Leaving pictures aside, restate exactly the lines of the data below, from the first one through the line that contains "## HttpServletRequest".

[Data to process — start]

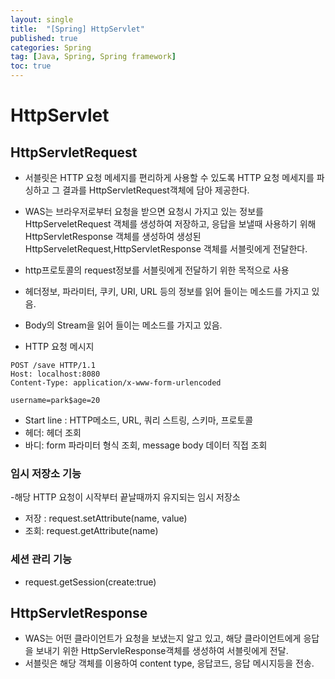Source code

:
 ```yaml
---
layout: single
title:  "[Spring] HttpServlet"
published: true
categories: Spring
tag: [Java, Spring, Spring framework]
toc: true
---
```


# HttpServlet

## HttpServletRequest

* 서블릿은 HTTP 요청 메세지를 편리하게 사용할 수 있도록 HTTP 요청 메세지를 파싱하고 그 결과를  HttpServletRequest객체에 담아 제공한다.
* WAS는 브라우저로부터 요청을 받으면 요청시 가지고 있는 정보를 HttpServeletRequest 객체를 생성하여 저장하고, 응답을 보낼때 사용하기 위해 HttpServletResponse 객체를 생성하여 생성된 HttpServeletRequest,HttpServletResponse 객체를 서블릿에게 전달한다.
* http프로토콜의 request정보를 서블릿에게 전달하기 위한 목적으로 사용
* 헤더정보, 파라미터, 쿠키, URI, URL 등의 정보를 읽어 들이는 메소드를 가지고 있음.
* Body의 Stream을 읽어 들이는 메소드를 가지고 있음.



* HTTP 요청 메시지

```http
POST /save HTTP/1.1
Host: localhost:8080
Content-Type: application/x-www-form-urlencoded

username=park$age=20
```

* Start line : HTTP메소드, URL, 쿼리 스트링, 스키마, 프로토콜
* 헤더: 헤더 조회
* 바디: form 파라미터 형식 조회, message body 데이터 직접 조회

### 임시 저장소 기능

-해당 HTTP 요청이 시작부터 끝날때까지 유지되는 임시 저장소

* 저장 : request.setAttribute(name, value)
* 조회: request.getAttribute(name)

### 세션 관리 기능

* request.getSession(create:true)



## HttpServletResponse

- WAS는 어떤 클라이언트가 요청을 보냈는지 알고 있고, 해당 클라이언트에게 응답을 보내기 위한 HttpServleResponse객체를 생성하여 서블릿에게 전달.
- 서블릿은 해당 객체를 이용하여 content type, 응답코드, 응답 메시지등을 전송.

[Data to process — finish]

> **Your solution**
Source code

:
 ```yaml
---
layout: single
title:  "[Spring] HttpServlet"
published: true
categories: Spring
tag: [Java, Spring, Spring framework]
toc: true
---
```


# HttpServlet

## HttpServletRequest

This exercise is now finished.